ABOUT 2005 ISSUES
Issue 79. Latin America (March 2005)
History, War and Independence
- This issue offers a critical review of the anti-colonial wars in Latin America from a gendered perspective.
- The continuities between the militarism and authoritarianism of the nineteenth-century and politics and society today are examined.
- The way the war system produces and exacerbates the gender system, which is then perpetuated throughout the social and cultural fabric, is investigated.
Articles in this issue are written by leading feminist historians, sociologists and literary specialists, whose field of research is Latin America. They focus on militarism and patriarchy from the Wars of Independence from Spain (1810-1826) until today, with special emphasis on Chile and Mexico.
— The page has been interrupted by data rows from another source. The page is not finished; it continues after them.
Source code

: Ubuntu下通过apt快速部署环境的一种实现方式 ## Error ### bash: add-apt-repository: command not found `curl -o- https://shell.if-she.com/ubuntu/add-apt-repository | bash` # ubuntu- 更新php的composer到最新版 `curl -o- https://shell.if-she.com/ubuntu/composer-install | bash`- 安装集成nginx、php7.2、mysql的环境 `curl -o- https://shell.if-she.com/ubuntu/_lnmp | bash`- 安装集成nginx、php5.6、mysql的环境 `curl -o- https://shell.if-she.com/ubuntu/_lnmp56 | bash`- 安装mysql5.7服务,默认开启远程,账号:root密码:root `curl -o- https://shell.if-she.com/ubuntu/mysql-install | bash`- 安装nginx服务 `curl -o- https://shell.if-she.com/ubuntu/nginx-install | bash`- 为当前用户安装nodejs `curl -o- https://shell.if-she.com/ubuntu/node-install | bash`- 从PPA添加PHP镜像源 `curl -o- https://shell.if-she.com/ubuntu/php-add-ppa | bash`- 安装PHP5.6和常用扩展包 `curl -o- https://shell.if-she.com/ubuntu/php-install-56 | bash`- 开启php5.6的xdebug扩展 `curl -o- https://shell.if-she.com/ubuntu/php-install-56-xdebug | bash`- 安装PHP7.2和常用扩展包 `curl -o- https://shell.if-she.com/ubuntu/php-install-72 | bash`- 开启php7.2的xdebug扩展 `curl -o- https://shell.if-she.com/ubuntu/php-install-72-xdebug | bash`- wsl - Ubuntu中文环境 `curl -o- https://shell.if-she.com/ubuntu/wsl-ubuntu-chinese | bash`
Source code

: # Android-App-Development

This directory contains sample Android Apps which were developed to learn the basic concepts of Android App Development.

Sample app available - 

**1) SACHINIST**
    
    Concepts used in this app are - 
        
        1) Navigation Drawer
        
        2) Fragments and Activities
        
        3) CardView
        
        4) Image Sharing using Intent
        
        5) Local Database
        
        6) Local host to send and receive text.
These articles raise important issues regarding the role of women in societies in crisis and gendered constructions of national and continental identities in the transition from colonial to postcolonial dependency.
Issue 80. Reflections on 25 Years (July 2005)
Feminist Review is celebrating twenty five years of academic and political intervention.
Over this quarter of a century the journal and the Collective that edits it have re-invented themselves many times in response to shifting political landscapes both within and beyond the collective. Some of these shifts are reflected in this anniversary issue of Feminist Review, in the ground-breaking articles which we are re-publishing, editorials from past issues of FR which were written at key moments in the history of feminism and in a recent Round Table Discussion. Each of these turning points have involved reflexivity - often painful - challenges and adjustments to the project of feminism. This project is ongoing and in this anniversary issue we are contributing to this continuing conversation by publishing the Collective's reflections on how we tell the history of the journal, of feminism and of the Collective itself.
Issue 81. Bodily Interventions (November 2005)
In this vast and ever expanding field this collection presents a sample of some of the latest international research on bodily interventions. The study of the bodily has so often been compartmentalised into disciplinary specialisims. The contributions in this issue present an inter-disciplinary and multi-sited collection, which together consider the body as:
- a site of consumption and production
- a public spectacle and point of engagement
- a poetic asthetics as well as a scientific procedure
- a controlled and experimental phenomena
- a political project of management and assertion.
Drawing on different genres in literary studies, labour markets, political theory and cultural analysis, it is an issue that will help students and specialist scholars to look at the body from different vantage points.